Perhaps one of the oldest manifestations is The Abbots Bromley Horn Dance, thought to have originated in the pagan period when the ruling dynasty of Mercia (based Tamworth) owned extensive hunting lands surrounding Abbots Bromley. The royal forester choreographed magic rituals to ensure good hunting and as the tradition continued into Christian times it become a way to affirm the villagers' hunting rights.

Abbots Bromley Horn Dance. 1930 - 1939 (c.)
Reproduced by kind permission of Staffordshire Achieves and Heritage Service



Another movement with pagan origins is the Maypole Dance which has been appropriated by various causes. For example this 1911 dance in Walton-on-the-Hill, Stafford formed part of the Parish of Berkswich celebrations for the Coronation of King Geroge V and Queen Mary.

Maypole Dance, Walton on the Hill 1911
Reproduced with kind permission of Martin Husselbee
More commonly May Day has been the focus of workers' solidarity movements. For example here is a photograph of a 1908 Labour Day demonstration, featuring Miners' Trade Union banners. The demonstrators are marching up Stafford Street, at the corner of Clayton Street in Longton, Stoke-on-Trent.

Reproduced with kind permission of The Potteries Museum & Art Gallery

It is around a similar period that we see local workers performing company-organised movements. For example here is a group of female workers from Lotus Shoe Makers Ltd participating in a dance and exercise class on the company's sports field on Sandon Road in 1924. Lotus, like many other companies, encouraged their employees to participate in sports and social activities and a Welfare Superintendent was appointed after the First World War and activities included gymnastics, bowling and dramatics. (Two years later Stoke-on Trent's workers would join the rest of the country in a general strike, one of Britain's largest choreographies).
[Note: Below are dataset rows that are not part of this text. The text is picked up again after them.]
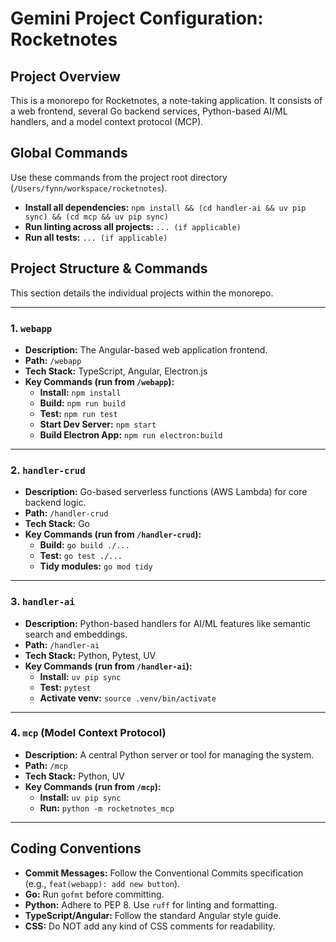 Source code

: # Gemini Project Configuration: Rocketnotes

## Project Overview

This is a monorepo for Rocketnotes, a note-taking application. It consists of a web frontend, several Go backend services, Python-based AI/ML handlers, and a model context protocol (MCP).

## Global Commands

Use these commands from the project root directory (`/Users/fynn/workspace/rocketnotes`).

- **Install all dependencies:** `npm install && (cd handler-ai && uv pip sync) && (cd mcp && uv pip sync)`
- **Run linting across all projects:** `... (if applicable)`
- **Run all tests:** `... (if applicable)`

## Project Structure & Commands

This section details the individual projects within the monorepo.

---

### 1. `webapp`

- **Description:** The Angular-based web application frontend.
- **Path:** `/webapp`
- **Tech Stack:** TypeScript, Angular, Electron.js
- **Key Commands (run from `/webapp`):**
  - **Install:** `npm install`
  - **Build:** `npm run build`
  - **Test:** `npm run test`
  - **Start Dev Server:** `npm start`
  - **Build Electron App:** `npm run electron:build`

---

### 2. `handler-crud`

- **Description:** Go-based serverless functions (AWS Lambda) for core backend logic.
- **Path:** `/handler-crud`
- **Tech Stack:** Go
- **Key Commands (run from `/handler-crud`):**
  - **Build:** `go build ./...`
  - **Test:** `go test ./...`
  - **Tidy modules:** `go mod tidy`

---

### 3. `handler-ai`

- **Description:** Python-based handlers for AI/ML features like semantic search and embeddings.
- **Path:** `/handler-ai`
- **Tech Stack:** Python, Pytest, UV
- **Key Commands (run from `/handler-ai`):**
  - **Install:** `uv pip sync`
  - **Test:** `pytest`
  - **Activate venv:** `source .venv/bin/activate`

---

### 4. `mcp` (Model Context Protocol)

- **Description:** A central Python server or tool for managing the system.
- **Path:** `/mcp`
- **Tech Stack:** Python, UV
- **Key Commands (run from `/mcp`):**
  - **Install:** `uv pip sync`
  - **Run:** `python -m rocketnotes_mcp`

---

## Coding Conventions

- **Commit Messages:** Follow the Conventional Commits specification (e.g., `feat(webapp): add new button`).
- **Go:** Run `gofmt` before committing.
- **Python:** Adhere to PEP 8. Use `ruff` for linting and formatting.
- **TypeScript/Angular:** Follow the standard Angular style guide.
- **CSS:** Do NOT add any kind of CSS comments for readability.
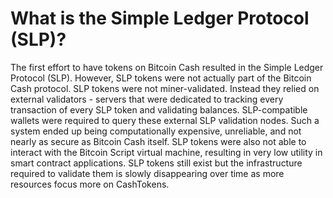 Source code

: # What is the Simple Ledger Protocol (SLP)?


The first effort to have tokens on Bitcoin Cash resulted in the Simple Ledger Protocol (SLP). However, SLP tokens were not actually part of the Bitcoin Cash protocol. SLP tokens were not miner-validated. Instead they relied on external validators - servers that were dedicated to tracking every transaction of every SLP token and validating balances. SLP-compatible wallets were required to query these external SLP validation nodes. Such a system ended up being computationally expensive, unreliable, and not nearly as secure as Bitcoin Cash itself. SLP tokens were also not able to interact with the Bitcoin Script virtual machine, resulting in very low utility in smart contract applications. SLP tokens still exist but the infrastructure required to validate them is slowly disappearing over time as more resources focus more on CashTokens. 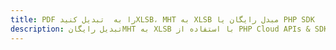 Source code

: ---title: PDF را به  تبدیل کنیدXLSB، MHT به XLSB مبدل رایگان یا PHP SDKdescription: تبدیل رایگانMHT به XLSB با استفاده از PHP Cloud APIs & SDK همچنین اسناد PDF را در Cloud ایجاد، ویرایش و رندر کنید.--- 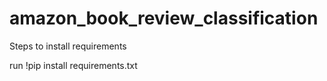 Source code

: # amazon_book_review_classification

Steps to install requirements

run 
  !pip install requirements.txt
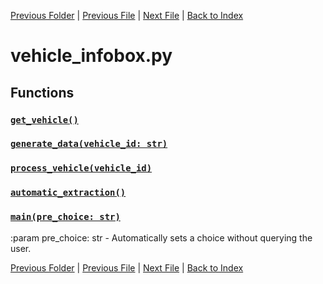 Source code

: [Previous Folder](../utils/categories.md) | [Previous File](vehicle_article.md) | [Next File](vehicle_list.md) | [Back to Index](../../index.md)

# vehicle_infobox.py

## Functions

### [`get_vehicle()`](https://github.com/Vaileasys/pz-wiki_parser/blob/main/scripts/vehicles/vehicle_infobox.py#L16)
### [`generate_data(vehicle_id: str)`](https://github.com/Vaileasys/pz-wiki_parser/blob/main/scripts/vehicles/vehicle_infobox.py#L25)
### [`process_vehicle(vehicle_id)`](https://github.com/Vaileasys/pz-wiki_parser/blob/main/scripts/vehicles/vehicle_infobox.py#L87)
### [`automatic_extraction()`](https://github.com/Vaileasys/pz-wiki_parser/blob/main/scripts/vehicles/vehicle_infobox.py#L103)
### [`main(pre_choice: str)`](https://github.com/Vaileasys/pz-wiki_parser/blob/main/scripts/vehicles/vehicle_infobox.py#L113)

:param pre_choice: str - Automatically sets a choice without querying the user.



[Previous Folder](../utils/categories.md) | [Previous File](vehicle_article.md) | [Next File](vehicle_list.md) | [Back to Index](../../index.md)
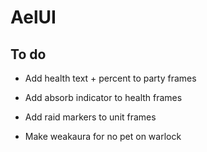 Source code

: # AelUI

## To do

- Add health text + percent to party frames
- Add absorb indicator to health frames
- Add raid markers to unit frames

- Make weakaura for no pet on warlock
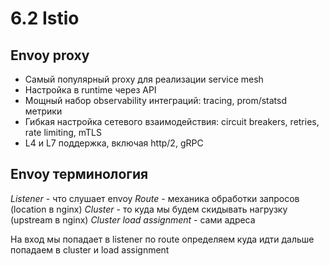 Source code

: # 6.2 Istio

## Envoy proxy

- Самый популярный proxy для реализации service mesh 
- Настройка в runtime через API
- Мощный набор observability интеграций: tracing, prom/statsd метрики
- Гибкая настройка сетевого взаимодействия: circuit breakers, retries, rate limiting, mTLS
- L4 и L7 поддержка, включая http/2, gRPC

## Envoy терминология

*Listener* - что слушает envoy
*Route* - механика обработки запросов (location в nginx)
*Cluster* - то куда мы будем скидывать нагрузку (upstream в nginx)
*Cluster load assignment* - сами адреса

На вход мы попадает в listener по route определяем куда идти дальше попадаем в cluster и load assignment


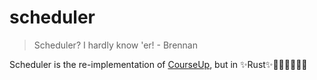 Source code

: # scheduler

> Scheduler? I hardly know 'er! - Brennan

Scheduler is the re-implementation of [CourseUp](https://github.com/VikeLabs/courseup), but
in ✨Rust✨🦀🦀🦀🚀🚀🚀 
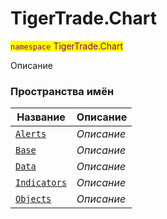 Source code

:
# TigerTrade.Chart

<mark style="color:purple;">`namespace` TigerTrade.Chart

Описание


### Пространства имён
| Название | Описание |
| --- | --- |
| [`Alerts`](./TigerTrade.Chart/Alerts.md) | *Описание* |
| [`Base`](./TigerTrade.Chart/Base.md) | *Описание* |
| [`Data`](./TigerTrade.Chart/Data.md) | *Описание* |
| [`Indicators`](./TigerTrade.Chart/Indicators.md) | *Описание* |
| [`Objects`](./TigerTrade.Chart/Objects.md) | *Описание* |
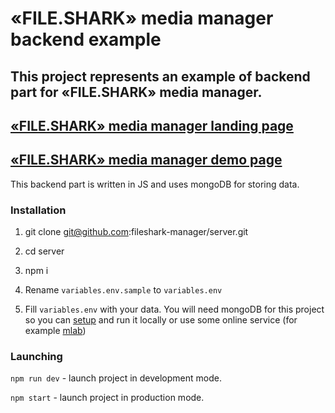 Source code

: # «FILE.SHARK» media manager backend example

## This project represents an example of backend part for «FILE.SHARK» media manager. 
## [«FILE.SHARK» media manager landing page](https://fileshark-manager.github.io/landing/)
## [«FILE.SHARK» media manager demo page](https://media-manager-front.herokuapp.com/)

This backend part is written in JS and uses mongoDB for storing data.

### Installation

1. git clone git@github.com:fileshark-manager/server.git

2. cd server

3. npm i

4. Rename `variables.env.sample` to `variables.env`

5. Fill `variables.env` with your data. You will need mongoDB for this project so you can [setup](https://docs.mongodb.com/v3.2/administration/install-community/) and run it locally or use some online service (for example [mlab](https://mlab.com/))

### Launching

`npm run dev` - launch project in development mode.

`npm start` - launch project in production mode.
Keep Fit Class, Lotus Shoes, Stafford, 1924.
Reproduced by kind permission of Staffordshire Achieves and Heritage Service

Back in 1924 Stoke-on-Trent was one of several cities that refused dance licenses on 11 November at a time when there was a split of public opinion about whether Armistice Day should be one of celebration or mourning. The former eventually won out but here we see how movement becomes a site of political contest.

Movement is also a site of religious struggle, as demonstrated by the development of methodism in Staffordshire.

Primitive Methodism was a purist form of Methodism that broke away from the Wesleyan Methodist Church, It emerged in Staffordshire in 1811 from the merger of Hugh Bourne' 'Camp Meeting Methodists' and William Clowes's 'Clowesites'.

Clowes was born in Burslem in 1780. and up into his 20s he was an accomplished dancer, at a time when (according to his biographer William Garner) "the youth of both sexes exhausted their mental and physical powers in the light fantastic step and mazy dance. Scientific skill and practical expertness in this fashionable, unhealthy exercise, were regarded as fine accomplishments." 

Extract from William Clowes's journal
However "dancing was usually associated with taverns and alehouses of low reputation. Intemperance, quarrelling, wantonness, and midnight revelling, were the order of the day." Clowes was also a bit of a troublemaker and in 1804 he gave this all up to convert to Methodism.

Nevertheless he continued to dance as part of his evangelism and his embodied knowledge no doubt shaped his involvement in the 'camp meeting' movement. Frowned up on mainstream Methodism, these day-long, open air meetings involving public praying, preaching and Love Feasts.

Methodist camp meeting (1819 engraving)
And so THIS MOVEMENT continued in Staffordshire. Through ballroom dancing, disco, migration in and out of the city, Northern Soul, strikes, raves, demonstrations and hundreds of other individual and individual and collective movements.